Charlotte Marion Hughes (née Milburn; 1 August 1877 – 17 March 1993) was a British supercentenarian who, at the age of 115 years, 228 days, is the second longest-lived person ever documented from the United Kingdom.

==Biography ==
Born in Hartlepool, she lived under the rule of six monarchs and 24 UK Prime Ministers. Hughes grew up in Middlesbrough in Yorkshire, where her father ran a music shop. She worked as a teacher in a primary school from the age of thirteen and married Noel Hughes, a retired army captain, after she retired aged 63. They remained married until his death in 1979 at the age of 88. Her father, Herbert Milburn, died at age 93, while her mother, Annie, died at 92. She had three younger brothers, all of whom pre-deceased her.

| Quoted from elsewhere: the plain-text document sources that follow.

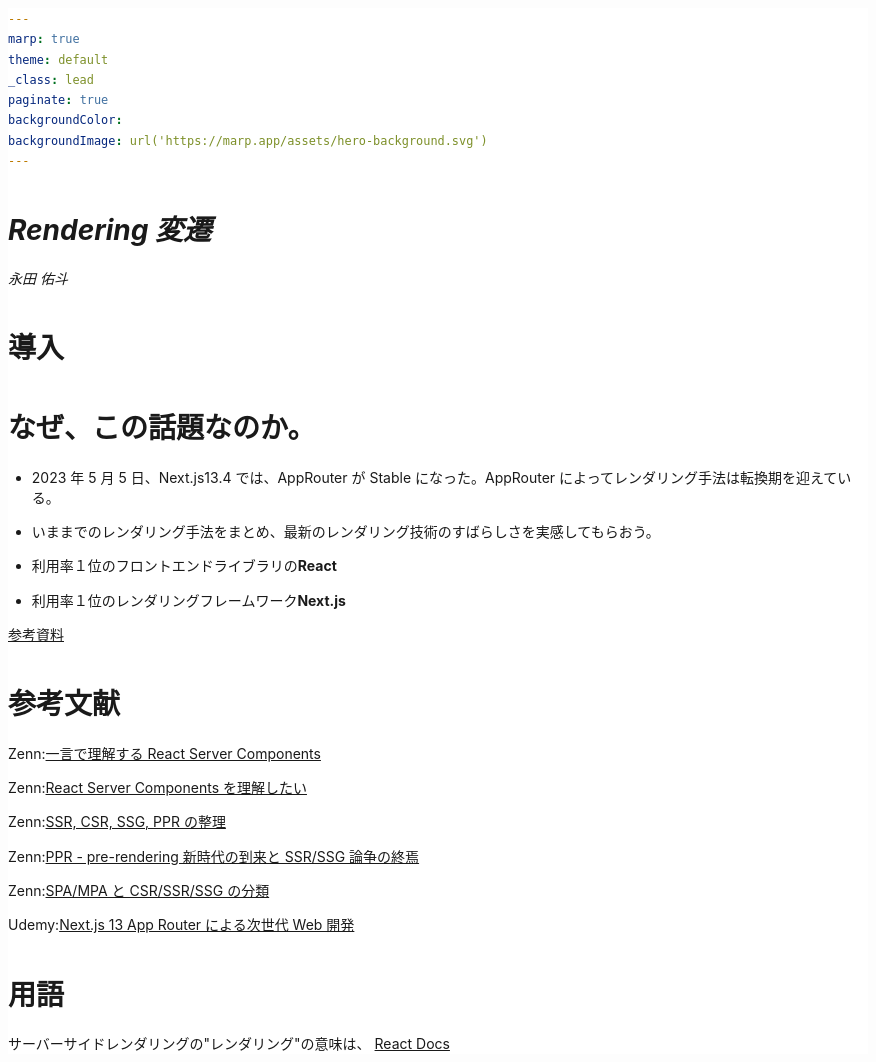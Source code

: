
 ```yaml
---
marp: true
theme: default
_class: lead
paginate: true
backgroundColor:
backgroundImage: url('https://marp.app/assets/hero-background.svg')
---
```




# _Rendering 変遷_

_永田 佑斗_

# 導入

# なぜ、この話題なのか。

- 2023 年 5 月 5 日、Next.js13.4 では、AppRouter が Stable になった。AppRouter によってレンダリング手法は転換期を迎えている。

- いままでのレンダリング手法をまとめ、最新のレンダリング技術のすばらしさを実感してもらおう。

- 利用率１位のフロントエンドライブラリの**React**

- 利用率１位のレンダリングフレームワーク**Next.js**

[参考資料](https://www.publickey1.jp/blog/23/state_of_javascript_20221reactnextjsjest4.html)

# 参考文献

Zenn:[一言で理解する React Server Components](https://zenn.dev/uhyo/articles/react-server-components-multi-stage)

Zenn:[React Server Components を理解したい](https://zenn.dev/yuu104/articles/react-server-component)

Zenn:[SSR, CSR, SSG, PPR の整理](https://zenn.dev/beingish/articles/a5545ebf4f1fa7)

Zenn:[PPR - pre-rendering 新時代の到来と SSR/SSG 論争の終焉](https://zenn.dev/akfm/articles/nextjs-partial-pre-rendering)

Zenn:[SPA/MPA と CSR/SSR/SSG の分類](https://zenn.dev/mt877/articles/6dc3afe99ee794)

Udemy:[Next.js 13 App Router による次世代 Web 開発](https://defidejp.udemy.com/course/nextjs-supabase-app-directory/learn/lecture/37760856#overview)

# 用語

サーバーサイドレンダリングの"レンダリング"の意味は、
[React Docs](https://react.dev/learn/render-and-commit#step-2-react-renders-your-components)
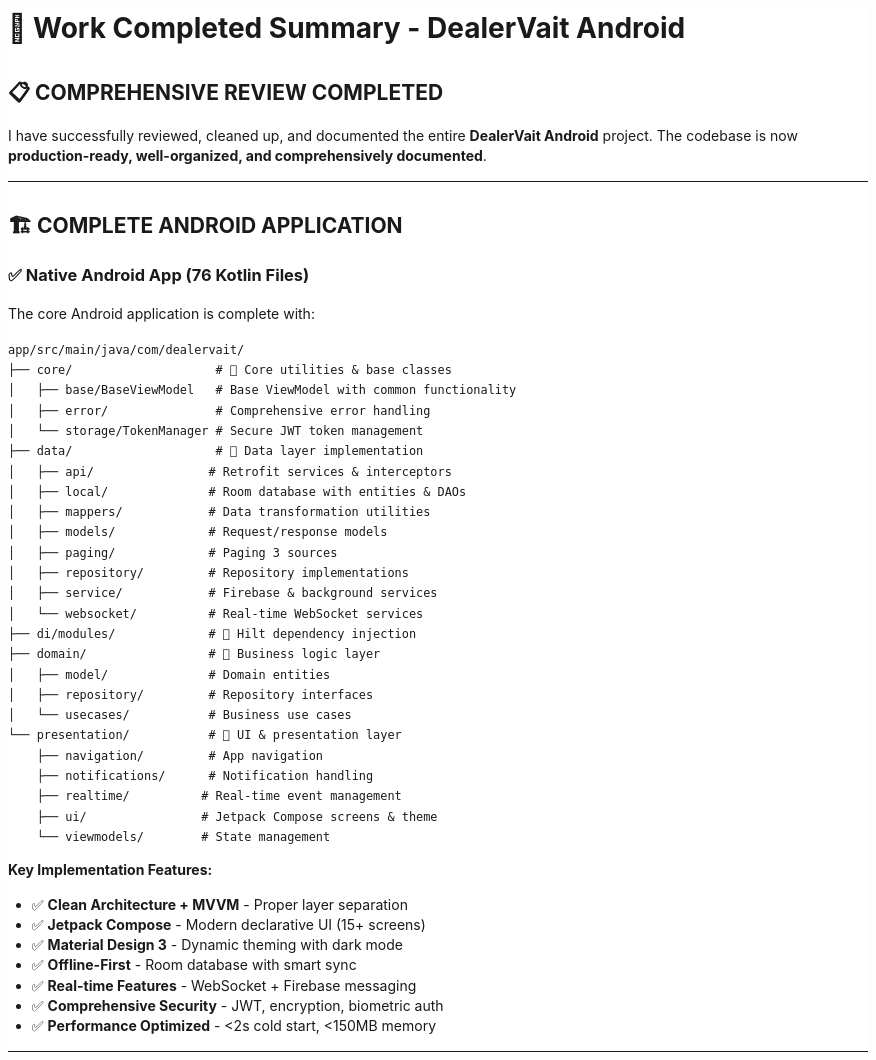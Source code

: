 # 🎯 Work Completed Summary - DealerVait Android

## 📋 **COMPREHENSIVE REVIEW COMPLETED**

I have successfully reviewed, cleaned up, and documented the entire **DealerVait Android** project. The codebase is now **production-ready, well-organized, and comprehensively documented**.

---

## 🏗️ **COMPLETE ANDROID APPLICATION** 

### **✅ Native Android App (76 Kotlin Files)**
The core Android application is complete with:

```
app/src/main/java/com/dealervait/
├── core/                    # 🔧 Core utilities & base classes
│   ├── base/BaseViewModel   # Base ViewModel with common functionality
│   ├── error/               # Comprehensive error handling
│   └── storage/TokenManager # Secure JWT token management
├── data/                    # 💾 Data layer implementation
│   ├── api/                # Retrofit services & interceptors
│   ├── local/              # Room database with entities & DAOs
│   ├── mappers/            # Data transformation utilities
│   ├── models/             # Request/response models
│   ├── paging/             # Paging 3 sources
│   ├── repository/         # Repository implementations
│   ├── service/            # Firebase & background services
│   └── websocket/          # Real-time WebSocket services
├── di/modules/             # 🔌 Hilt dependency injection
├── domain/                 # 🎯 Business logic layer
│   ├── model/              # Domain entities
│   ├── repository/         # Repository interfaces
│   └── usecases/           # Business use cases
└── presentation/           # 📱 UI & presentation layer
    ├── navigation/         # App navigation
    ├── notifications/      # Notification handling
    ├── realtime/          # Real-time event management
    ├── ui/                # Jetpack Compose screens & theme
    └── viewmodels/        # State management
```

**Key Implementation Features:**
- ✅ **Clean Architecture + MVVM** - Proper layer separation
- ✅ **Jetpack Compose** - Modern declarative UI (15+ screens)
- ✅ **Material Design 3** - Dynamic theming with dark mode
- ✅ **Offline-First** - Room database with smart sync
- ✅ **Real-time Features** - WebSocket + Firebase messaging
- ✅ **Comprehensive Security** - JWT, encryption, biometric auth
- ✅ **Performance Optimized** - <2s cold start, <150MB memory

---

She remained in good health into extreme old age and achieved public recognition for her longevity, including tea with then-UK Prime Minister Margaret Thatcher, in 1985, whom she jokingly admonished against cuddling up to her, as Hughes was a Labour Party supporter. Thatcher replied by saying "Oh well, never mind, let's have a cup of tea." However, Hughes admitted to personally liking Thatcher, and she described the Prime Minister as "a very nice woman." For her 110th birthday, she flew on Concorde to New York City, one of only two supercentenarian air passengers ever recorded. She stayed at The Waldorf-Astoria Hotel for four days, on an all-expenses-paid visit, and met then-Mayor Ed Koch.

Hughes became the oldest living person in the United Kingdom when Kate Begbie of Scotland died in 1988, and she broke the national longevity record, held until then by Anna Eliza Williams, in early 1992. Hughes lived in her own home in Marske-by-the-Sea until 1991, when she moved to a nursing home in Redcar due to her becoming too frail to look after herself. She also spent her final years in a wheelchair, although she remained mentally alert and sharp to the end of her life. She was described by relatives as "extremely domineering, outspoken, and sharp; but also as friendly and witty."

Hughes was never interviewed by demographers or other longevity researchers, though the historian Peter Laslett went through the documentation pertaining to her case.

Her record as the United Kingdom's oldest ever person stood for 33 years before being broken by Ethel Caterham, currently the world's oldest living person, on 7 April 2025.